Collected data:

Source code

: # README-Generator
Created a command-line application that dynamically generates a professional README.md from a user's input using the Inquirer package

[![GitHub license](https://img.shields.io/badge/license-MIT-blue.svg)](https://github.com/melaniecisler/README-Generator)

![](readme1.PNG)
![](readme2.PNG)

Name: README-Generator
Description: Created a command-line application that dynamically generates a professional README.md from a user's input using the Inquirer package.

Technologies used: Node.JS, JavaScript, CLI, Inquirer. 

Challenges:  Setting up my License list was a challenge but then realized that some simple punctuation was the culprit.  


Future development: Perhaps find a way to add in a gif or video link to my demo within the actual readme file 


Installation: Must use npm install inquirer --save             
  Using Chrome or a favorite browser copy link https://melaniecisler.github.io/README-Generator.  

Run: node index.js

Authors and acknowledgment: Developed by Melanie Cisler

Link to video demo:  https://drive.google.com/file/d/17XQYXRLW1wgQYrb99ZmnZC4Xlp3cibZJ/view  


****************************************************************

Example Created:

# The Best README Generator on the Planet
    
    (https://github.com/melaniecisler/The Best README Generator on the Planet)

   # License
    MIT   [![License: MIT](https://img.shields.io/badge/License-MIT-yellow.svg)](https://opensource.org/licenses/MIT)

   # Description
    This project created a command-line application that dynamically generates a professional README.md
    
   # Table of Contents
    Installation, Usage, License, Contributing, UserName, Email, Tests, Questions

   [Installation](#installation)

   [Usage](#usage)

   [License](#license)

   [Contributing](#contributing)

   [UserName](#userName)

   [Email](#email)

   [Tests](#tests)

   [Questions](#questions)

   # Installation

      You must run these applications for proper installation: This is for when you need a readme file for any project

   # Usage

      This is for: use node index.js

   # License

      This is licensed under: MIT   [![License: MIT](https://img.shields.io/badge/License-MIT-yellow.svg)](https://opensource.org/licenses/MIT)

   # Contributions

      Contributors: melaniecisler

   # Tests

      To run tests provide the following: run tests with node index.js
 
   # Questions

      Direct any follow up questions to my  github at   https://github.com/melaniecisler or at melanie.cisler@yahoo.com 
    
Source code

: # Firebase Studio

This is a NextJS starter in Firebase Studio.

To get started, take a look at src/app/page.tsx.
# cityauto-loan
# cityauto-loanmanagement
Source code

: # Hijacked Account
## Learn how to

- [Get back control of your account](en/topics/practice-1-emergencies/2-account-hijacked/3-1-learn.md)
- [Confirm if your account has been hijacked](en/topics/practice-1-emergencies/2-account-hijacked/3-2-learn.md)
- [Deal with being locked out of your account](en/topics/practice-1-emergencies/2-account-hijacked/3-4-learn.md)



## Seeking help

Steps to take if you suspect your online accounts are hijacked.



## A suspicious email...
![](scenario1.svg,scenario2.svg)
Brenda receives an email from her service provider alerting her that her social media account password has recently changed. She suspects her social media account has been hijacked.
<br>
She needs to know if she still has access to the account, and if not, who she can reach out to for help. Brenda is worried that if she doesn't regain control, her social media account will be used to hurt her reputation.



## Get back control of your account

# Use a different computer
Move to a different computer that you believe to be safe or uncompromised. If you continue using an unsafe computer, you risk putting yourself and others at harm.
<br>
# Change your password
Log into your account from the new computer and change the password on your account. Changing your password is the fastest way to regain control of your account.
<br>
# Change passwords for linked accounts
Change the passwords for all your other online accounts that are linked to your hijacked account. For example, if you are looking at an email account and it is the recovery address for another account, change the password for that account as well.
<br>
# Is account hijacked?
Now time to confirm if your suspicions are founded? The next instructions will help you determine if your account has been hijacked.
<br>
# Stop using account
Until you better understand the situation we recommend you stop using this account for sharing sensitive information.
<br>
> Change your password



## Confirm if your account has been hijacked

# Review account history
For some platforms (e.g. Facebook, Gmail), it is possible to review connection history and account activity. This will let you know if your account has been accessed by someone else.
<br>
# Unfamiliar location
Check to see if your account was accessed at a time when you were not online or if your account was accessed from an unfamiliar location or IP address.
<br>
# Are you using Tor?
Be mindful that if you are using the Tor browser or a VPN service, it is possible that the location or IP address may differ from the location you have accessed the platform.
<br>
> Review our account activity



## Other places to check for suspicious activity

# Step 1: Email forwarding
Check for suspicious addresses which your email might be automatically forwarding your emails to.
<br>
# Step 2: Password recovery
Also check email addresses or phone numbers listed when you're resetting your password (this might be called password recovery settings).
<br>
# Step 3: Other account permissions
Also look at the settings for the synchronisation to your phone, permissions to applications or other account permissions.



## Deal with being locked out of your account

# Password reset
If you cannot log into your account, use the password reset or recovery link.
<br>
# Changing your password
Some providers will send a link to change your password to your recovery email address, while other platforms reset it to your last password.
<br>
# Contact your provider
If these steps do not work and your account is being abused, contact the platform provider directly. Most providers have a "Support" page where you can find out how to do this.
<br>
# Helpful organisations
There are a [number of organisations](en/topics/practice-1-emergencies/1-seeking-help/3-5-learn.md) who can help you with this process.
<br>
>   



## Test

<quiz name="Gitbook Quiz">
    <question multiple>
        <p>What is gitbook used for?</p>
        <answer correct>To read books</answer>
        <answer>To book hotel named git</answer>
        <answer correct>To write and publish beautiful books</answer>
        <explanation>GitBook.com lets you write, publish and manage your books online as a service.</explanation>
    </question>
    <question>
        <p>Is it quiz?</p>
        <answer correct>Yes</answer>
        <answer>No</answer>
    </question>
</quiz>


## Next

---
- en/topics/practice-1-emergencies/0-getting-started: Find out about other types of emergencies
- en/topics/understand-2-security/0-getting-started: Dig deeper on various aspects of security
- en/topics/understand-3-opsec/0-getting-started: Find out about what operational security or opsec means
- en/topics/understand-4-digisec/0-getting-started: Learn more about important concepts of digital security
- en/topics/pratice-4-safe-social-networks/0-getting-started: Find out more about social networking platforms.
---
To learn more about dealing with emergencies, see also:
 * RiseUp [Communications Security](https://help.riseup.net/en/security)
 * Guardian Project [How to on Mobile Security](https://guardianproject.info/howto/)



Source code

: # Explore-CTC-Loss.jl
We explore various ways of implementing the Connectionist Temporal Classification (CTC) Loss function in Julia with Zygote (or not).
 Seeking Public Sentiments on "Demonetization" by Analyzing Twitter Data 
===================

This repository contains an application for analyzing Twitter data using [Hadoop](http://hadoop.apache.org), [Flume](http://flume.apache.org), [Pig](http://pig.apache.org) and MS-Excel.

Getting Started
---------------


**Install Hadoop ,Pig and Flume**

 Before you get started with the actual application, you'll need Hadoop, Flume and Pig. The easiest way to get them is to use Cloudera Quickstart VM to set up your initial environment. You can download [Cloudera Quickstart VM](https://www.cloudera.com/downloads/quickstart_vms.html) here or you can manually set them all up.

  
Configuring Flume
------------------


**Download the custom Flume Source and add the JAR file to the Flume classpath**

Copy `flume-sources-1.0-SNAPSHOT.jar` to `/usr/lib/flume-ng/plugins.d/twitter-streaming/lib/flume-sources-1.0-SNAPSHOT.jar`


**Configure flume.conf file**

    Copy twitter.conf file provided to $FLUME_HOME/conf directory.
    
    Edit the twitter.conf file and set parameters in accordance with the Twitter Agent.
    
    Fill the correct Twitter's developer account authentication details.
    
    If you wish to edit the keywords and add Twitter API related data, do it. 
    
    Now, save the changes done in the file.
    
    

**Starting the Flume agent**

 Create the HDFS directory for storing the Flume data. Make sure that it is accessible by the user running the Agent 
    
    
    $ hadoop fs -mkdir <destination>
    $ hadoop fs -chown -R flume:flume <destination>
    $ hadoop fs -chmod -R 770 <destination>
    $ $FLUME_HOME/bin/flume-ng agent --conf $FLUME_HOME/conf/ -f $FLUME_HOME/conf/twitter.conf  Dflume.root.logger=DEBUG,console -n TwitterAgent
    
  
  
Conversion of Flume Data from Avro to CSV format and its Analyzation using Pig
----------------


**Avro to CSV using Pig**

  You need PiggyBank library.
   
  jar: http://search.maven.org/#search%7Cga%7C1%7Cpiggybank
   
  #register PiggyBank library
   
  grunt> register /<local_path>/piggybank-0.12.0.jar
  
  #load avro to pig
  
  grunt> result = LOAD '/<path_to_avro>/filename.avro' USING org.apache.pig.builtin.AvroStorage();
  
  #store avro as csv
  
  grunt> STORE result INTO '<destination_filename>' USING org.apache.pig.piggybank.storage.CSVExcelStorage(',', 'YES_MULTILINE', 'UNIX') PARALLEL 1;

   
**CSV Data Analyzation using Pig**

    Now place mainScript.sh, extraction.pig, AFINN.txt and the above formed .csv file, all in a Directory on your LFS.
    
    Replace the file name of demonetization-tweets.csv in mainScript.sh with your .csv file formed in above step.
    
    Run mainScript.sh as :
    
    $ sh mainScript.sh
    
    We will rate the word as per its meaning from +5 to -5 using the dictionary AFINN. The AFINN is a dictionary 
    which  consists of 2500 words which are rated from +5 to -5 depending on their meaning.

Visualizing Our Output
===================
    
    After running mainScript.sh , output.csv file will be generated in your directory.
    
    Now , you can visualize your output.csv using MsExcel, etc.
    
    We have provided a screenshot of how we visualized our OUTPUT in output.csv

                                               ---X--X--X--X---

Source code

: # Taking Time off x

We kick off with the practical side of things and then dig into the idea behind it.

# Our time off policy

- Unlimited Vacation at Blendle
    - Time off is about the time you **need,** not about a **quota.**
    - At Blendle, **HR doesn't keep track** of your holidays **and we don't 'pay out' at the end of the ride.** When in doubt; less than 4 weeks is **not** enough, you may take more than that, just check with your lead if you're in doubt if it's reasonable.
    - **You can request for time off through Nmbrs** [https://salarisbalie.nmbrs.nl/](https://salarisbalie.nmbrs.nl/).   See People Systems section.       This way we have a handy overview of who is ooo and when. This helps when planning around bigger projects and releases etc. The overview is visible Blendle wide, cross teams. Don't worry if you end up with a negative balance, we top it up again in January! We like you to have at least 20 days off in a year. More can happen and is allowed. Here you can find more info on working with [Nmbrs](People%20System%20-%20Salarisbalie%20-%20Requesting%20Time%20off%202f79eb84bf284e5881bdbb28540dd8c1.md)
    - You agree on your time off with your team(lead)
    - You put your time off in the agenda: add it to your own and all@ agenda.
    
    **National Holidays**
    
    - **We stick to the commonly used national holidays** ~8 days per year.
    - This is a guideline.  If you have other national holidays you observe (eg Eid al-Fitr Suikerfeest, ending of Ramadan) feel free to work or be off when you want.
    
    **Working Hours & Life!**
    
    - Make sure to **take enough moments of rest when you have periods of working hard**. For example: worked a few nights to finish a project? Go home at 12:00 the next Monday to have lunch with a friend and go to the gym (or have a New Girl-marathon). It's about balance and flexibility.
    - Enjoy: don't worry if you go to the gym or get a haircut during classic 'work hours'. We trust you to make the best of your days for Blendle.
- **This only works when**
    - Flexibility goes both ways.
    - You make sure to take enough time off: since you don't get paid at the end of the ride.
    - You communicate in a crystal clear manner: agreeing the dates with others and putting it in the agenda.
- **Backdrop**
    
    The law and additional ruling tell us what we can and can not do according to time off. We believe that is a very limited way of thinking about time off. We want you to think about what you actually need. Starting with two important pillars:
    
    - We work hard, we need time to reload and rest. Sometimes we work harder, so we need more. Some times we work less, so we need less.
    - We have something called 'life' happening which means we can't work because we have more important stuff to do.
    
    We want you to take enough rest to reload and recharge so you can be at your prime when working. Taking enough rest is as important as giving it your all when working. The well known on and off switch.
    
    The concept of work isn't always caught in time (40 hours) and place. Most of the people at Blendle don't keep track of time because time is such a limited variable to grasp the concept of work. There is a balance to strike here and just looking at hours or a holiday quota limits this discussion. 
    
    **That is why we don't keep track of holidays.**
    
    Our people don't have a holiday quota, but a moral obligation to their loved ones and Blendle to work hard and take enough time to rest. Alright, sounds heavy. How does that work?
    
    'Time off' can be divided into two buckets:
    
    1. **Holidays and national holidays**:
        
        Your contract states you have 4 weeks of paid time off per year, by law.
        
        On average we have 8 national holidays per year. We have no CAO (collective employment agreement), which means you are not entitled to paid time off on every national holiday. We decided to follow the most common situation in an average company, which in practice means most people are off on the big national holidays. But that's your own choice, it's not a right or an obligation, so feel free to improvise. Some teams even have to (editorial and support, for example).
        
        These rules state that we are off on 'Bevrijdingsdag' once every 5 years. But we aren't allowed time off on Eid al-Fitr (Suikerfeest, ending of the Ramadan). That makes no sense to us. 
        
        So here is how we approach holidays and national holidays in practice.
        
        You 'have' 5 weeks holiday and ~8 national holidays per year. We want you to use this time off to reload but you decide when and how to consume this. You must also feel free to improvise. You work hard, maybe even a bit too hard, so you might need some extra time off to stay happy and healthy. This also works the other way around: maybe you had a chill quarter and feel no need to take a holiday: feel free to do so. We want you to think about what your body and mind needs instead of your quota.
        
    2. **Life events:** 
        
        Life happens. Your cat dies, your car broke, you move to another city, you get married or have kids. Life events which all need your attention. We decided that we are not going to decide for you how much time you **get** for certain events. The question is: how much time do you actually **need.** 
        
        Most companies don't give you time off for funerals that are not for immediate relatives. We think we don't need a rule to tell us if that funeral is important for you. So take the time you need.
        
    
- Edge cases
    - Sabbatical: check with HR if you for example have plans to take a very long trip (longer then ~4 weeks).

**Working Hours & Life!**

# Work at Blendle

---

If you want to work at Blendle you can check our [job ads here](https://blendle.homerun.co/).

Task objective: Take the line above containing "We explore various", the line containing "Copy twitter.conf file", and all lines in between, and copy them exactly without anything else.

Answer space:
We explore various ways of implementing the Connectionist Temporal Classification (CTC) Loss function in Julia with Zygote (or not).
 Seeking Public Sentiments on "Demonetization" by Analyzing Twitter Data 
===================

This repository contains an application for analyzing Twitter data using [Hadoop](http://hadoop.apache.org), [Flume](http://flume.apache.org), [Pig](http://pig.apache.org) and MS-Excel.

Getting Started
---------------


**Install Hadoop ,Pig and Flume**

 Before you get started with the actual application, you'll need Hadoop, Flume and Pig. The easiest way to get them is to use Cloudera Quickstart VM to set up your initial environment. You can download [Cloudera Quickstart VM](https://www.cloudera.com/downloads/quickstart_vms.html) here or you can manually set them all up.

  
Configuring Flume
------------------


**Download the custom Flume Source and add the JAR file to the Flume classpath**

Copy `flume-sources-1.0-SNAPSHOT.jar` to `/usr/lib/flume-ng/plugins.d/twitter-streaming/lib/flume-sources-1.0-SNAPSHOT.jar`


**Configure flume.conf file**

    Copy twitter.conf file provided to $FLUME_HOME/conf directory.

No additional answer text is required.